Spengler: It would be bad.
Venkman: I'm fuzzy on the whole good/bad thing. What do you mean, "bad"?
Spengler: Try to imagine all life as you know it stopping instantaneously and every molecule in your body exploding at the speed of light.
Ray Stantz: Total protonic reversal.
Venkman: Right. That's bad. Okay. All right. Important safety tip. Thanks, Egon.
posted by Kabanos at 6:56 AM on August 1, 2013 [3 favorites]

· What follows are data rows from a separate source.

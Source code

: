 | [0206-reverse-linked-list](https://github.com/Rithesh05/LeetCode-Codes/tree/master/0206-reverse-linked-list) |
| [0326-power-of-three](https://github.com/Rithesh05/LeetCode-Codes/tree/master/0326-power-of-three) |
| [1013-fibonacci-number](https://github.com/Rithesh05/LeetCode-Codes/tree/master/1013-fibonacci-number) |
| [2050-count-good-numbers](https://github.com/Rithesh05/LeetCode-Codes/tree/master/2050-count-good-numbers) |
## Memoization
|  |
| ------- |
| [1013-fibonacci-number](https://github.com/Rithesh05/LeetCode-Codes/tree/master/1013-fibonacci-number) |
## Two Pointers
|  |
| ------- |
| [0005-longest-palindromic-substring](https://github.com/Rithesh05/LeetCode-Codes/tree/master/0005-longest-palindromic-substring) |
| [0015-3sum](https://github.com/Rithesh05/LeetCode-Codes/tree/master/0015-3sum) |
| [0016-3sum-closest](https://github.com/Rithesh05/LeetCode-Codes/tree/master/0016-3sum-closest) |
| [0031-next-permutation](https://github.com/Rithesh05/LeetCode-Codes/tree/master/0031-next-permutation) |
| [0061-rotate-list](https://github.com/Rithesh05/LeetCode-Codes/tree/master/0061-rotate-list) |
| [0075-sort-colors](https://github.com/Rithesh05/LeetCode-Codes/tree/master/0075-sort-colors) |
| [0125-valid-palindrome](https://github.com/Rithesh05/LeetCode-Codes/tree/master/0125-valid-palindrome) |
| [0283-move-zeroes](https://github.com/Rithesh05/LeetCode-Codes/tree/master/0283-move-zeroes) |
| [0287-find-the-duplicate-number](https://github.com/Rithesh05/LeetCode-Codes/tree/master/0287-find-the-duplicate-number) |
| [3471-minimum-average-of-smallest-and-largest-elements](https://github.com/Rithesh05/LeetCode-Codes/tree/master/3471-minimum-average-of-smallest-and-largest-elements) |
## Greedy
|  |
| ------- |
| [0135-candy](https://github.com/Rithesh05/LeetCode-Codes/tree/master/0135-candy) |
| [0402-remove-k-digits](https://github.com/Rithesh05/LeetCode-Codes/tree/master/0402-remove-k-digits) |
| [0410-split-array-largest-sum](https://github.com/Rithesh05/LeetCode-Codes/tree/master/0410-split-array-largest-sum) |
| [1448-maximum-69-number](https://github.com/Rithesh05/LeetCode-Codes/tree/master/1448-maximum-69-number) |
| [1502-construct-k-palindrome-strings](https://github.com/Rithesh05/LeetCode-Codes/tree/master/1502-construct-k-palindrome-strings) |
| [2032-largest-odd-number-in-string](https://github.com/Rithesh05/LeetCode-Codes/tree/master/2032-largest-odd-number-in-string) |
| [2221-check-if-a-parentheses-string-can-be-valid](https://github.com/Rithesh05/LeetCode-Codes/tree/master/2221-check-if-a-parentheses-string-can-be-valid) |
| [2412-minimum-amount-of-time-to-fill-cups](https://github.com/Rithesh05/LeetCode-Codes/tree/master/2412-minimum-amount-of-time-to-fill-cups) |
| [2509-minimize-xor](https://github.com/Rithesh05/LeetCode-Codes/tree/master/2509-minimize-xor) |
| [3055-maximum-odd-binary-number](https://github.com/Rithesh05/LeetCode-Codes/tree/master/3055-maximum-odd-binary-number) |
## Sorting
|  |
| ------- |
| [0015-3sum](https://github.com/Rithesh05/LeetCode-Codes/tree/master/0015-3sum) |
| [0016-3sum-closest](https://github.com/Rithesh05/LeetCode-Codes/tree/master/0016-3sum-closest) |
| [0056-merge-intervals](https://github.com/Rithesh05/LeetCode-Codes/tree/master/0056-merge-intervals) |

I think the other side of the homophobia equation are us neurotics with the nagging paranoia that anyone is a potential hair-trigger bully. Which I why I usually wait for an available unless the restroom is deserted.
posted by CBrachyrhynchos at 8:01 AM on August 1, 2013


available stall
posted by CBrachyrhynchos at 8:14 AM on August 1, 2013


TheophileEscargot's theory, except: preferentially NOT the urinal against the wall, whereas I will always take the train/bus seat near the wall/divider.
posted by ctmf at 8:22 AM on August 1, 2013


That is the most fun I've ever had pretending to pee.
posted by MoxieProxy at 9:27 AM on August 1, 2013


By far the funniest urinal story ever, from Kumail Nanjiani on Conan the other week.
posted by opsin at 9:35 AM on August 1, 2013


B+ because I only sorta pee like the girl I am. Like many of the folks here, I thought the data wasn't sufficient to make real decisions, e.g, how messy is the bathroom and do any of these dudes look dangerous? But maybe men think about that differently.
posted by immlass at 9:58 AM on August 1, 2013


F. One star in total.

Which made me happy. I'm a transwoman; I haven't been in a men's room for most of a decade. I figured that if I WAS in a men's room using the urinal, I'd already be putting myself into a deliberately awkward and confrontational situation, so I chose the one my Pissing Distance Instinct told me was the absolute worst choice. Every time. Take the spot that will make it worst both for the guys in there right now, and for the guys who come in while I'm still pissing out the several liters of water I've been holding for a while for just this moment. SASSY PRICKLADY OWNS THIS BATHROOM.

I've been thinking of getting genital surgery lately. I haven't really missed the urinal dance. But now I kinda want to go use a crowded one at least once before I get rid of the handy aiming deceive.
posted by egypturnash at 10:39 AM on August 1, 2013 [2 favorites]


I take issue with the rules of this game. For several of the later tests, no urinal was the correct answer.

Most in my office seem unaware of these rules, I might add.
posted by Tanizaki at 11:43 AM on August 1, 2013


In Vietnam, in a small village that stank of fish sauce (they make it), I used a urinal that consisted of a long trough made from cinderblock through which water periodically flowed, with about twenty guys using it at once. Since then, I have been a little less picky about American urination arrangements.

If I recall, the urinals in the BC legislature were exactly like this. Only granite and cleaned religiously.
posted by klanawa at 3:51 PM on August 1, 2013


I think this proves, above all, that urinals are placed too close together in public bathrooms.
posted by JHarris at 5:33 PM on August 1, 2013


I also seriously doubt it's a homophobia thing. I scored an A-, but I use the exact same arrangement policy for subway seating, regardless of the genders of the other people on the train. It's purely a personal-space thing.
posted by Bugbread at 6:35 PM on August 1, 2013


A-. I'm a girl. Is It Getting Harder? LOL. But actually, no, it's getting easier because I'm getting more examples of the pattern.

In closing, I'd like to note that if the restroom door does not have a sign indicating that it is intended for men only, and upon entering you encounter a single room lacking partitions and containing a toilet, a sink, and a urinal, you've got yourself a single-occupancy unisex bathroom. Please lock the goddamn door. Because when I walk in on you using the urinal, I'm embarrassed to have intruded, you're startled, and now there's even more dribbles of piss on the floor to stink up the place.
posted by desuetude at 11:19 PM on August 1, 2013


All these fuckers who piss next to the wall obviously don't mind brushing up against a wall spattered with other men's piss. Optimal, my ass.

Good news! It seems most places have added partitions between their urinals, so now everyone can brush up against a piss-spattered wall.